Val Jobson: This is a big joke. Hard to listen to this.
Saw other people saying this so it’s not exactly novel but beating your kids is cannon in evangelical churches. Their high priest; James Dobson commanded it and it spread through successive generations like wildfire. They think it’s normal to hit children, and they even teach that a child who CRIES TOO MUCH when you beat them should be beat again, because they’re manipulating the parents. We have to stop giving these people the benefit of the doubt because they’ve gone entirely away from the beatitudes, they worship power, like Trump, and they don’t care how they seize it.
They lost the potential votes of a lot of 17 and 18 year olds that will be eligible to vote next election.
Marlaina has a pathological hatred of teachers. Good on teachers for standing up to her. She must of thought they would cave like the AUPE did.

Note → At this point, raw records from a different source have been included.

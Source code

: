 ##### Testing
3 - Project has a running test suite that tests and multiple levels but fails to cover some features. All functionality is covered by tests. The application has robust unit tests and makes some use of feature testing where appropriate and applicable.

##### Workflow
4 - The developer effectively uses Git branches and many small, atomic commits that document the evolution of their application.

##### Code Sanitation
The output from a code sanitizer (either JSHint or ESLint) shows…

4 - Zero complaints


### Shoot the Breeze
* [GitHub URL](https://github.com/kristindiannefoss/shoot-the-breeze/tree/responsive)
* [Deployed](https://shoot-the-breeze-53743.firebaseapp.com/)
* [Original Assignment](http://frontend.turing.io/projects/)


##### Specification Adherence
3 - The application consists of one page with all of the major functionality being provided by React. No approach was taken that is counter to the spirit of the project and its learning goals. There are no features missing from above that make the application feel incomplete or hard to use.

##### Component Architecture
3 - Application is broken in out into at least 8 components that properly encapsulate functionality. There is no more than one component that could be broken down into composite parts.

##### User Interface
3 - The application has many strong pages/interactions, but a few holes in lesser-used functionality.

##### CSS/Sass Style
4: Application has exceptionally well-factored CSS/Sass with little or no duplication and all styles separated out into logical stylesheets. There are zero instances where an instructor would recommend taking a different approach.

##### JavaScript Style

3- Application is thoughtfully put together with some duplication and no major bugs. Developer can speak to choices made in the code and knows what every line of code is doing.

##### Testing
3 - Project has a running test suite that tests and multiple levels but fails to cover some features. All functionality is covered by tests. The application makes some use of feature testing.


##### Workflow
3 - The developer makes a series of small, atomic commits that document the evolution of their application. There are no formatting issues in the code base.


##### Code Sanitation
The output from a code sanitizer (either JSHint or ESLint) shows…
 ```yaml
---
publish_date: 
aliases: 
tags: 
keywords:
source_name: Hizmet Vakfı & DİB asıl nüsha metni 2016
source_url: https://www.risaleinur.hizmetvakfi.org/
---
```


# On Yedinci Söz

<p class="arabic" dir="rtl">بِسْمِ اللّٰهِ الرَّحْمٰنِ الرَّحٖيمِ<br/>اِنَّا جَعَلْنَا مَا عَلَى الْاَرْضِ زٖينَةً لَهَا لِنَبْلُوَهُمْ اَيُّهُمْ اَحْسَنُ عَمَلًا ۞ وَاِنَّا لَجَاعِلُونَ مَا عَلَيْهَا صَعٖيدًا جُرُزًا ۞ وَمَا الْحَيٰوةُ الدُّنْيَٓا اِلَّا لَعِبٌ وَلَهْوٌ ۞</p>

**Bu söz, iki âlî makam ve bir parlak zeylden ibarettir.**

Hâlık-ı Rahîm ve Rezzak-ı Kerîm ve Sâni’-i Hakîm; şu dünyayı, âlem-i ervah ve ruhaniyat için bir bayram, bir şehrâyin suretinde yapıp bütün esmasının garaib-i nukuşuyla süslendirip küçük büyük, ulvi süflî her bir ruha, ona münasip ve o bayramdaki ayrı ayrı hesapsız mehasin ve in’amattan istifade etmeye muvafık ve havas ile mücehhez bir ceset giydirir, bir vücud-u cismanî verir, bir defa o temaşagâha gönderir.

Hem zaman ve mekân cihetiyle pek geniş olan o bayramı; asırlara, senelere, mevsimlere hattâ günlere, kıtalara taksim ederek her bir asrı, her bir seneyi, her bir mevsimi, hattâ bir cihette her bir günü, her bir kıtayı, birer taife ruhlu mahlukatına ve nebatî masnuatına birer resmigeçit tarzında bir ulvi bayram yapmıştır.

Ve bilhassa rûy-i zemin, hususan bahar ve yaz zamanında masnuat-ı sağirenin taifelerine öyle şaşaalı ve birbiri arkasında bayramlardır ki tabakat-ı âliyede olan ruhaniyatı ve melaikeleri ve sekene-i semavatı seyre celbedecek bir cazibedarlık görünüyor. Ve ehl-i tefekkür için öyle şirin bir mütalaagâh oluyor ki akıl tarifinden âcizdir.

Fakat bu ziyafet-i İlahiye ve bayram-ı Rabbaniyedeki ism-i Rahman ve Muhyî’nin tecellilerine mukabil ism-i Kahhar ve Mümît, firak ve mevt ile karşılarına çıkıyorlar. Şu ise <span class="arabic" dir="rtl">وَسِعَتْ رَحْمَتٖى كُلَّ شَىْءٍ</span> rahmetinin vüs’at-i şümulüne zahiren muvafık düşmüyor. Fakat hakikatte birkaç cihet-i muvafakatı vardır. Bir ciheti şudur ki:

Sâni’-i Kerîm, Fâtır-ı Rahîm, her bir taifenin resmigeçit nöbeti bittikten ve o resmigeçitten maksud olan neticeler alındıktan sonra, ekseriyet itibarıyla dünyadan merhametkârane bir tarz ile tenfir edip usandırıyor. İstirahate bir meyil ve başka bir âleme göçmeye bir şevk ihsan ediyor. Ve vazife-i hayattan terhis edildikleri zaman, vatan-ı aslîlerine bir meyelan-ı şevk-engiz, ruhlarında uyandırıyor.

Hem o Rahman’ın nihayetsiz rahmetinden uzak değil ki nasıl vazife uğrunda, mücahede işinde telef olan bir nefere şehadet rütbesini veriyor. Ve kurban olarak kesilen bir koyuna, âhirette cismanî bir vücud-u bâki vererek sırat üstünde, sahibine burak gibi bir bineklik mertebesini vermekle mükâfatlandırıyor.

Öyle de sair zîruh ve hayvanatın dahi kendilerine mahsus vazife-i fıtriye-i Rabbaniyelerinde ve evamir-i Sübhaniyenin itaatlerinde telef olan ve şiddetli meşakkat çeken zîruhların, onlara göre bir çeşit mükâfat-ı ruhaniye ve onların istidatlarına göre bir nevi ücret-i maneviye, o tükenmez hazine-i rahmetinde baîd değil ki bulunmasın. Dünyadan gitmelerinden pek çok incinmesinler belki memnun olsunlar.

Dingy Smith has gotten exactly what she deserves. Her flippant comments about teachers has done nothing to help negotiations along. She keeps claiming that they have no more money to give teachers when she just gave Westjet (a profitable company) $11M and other profitable companies $8M to hire young people. Along with this she is cutting $187M from AISH so she can start a program to kick people off AISH. Given there are a number of other Provincial staff that have not settled, as I mentioned a while ago, this is going to get real ugly for the UCP.
Unfortunately, the UCP probably see the strike as saving them substantial amounts of money, so expect a long grinding dispute. They don’t give a monkeys cuss for children’s quality of education, or absence of it.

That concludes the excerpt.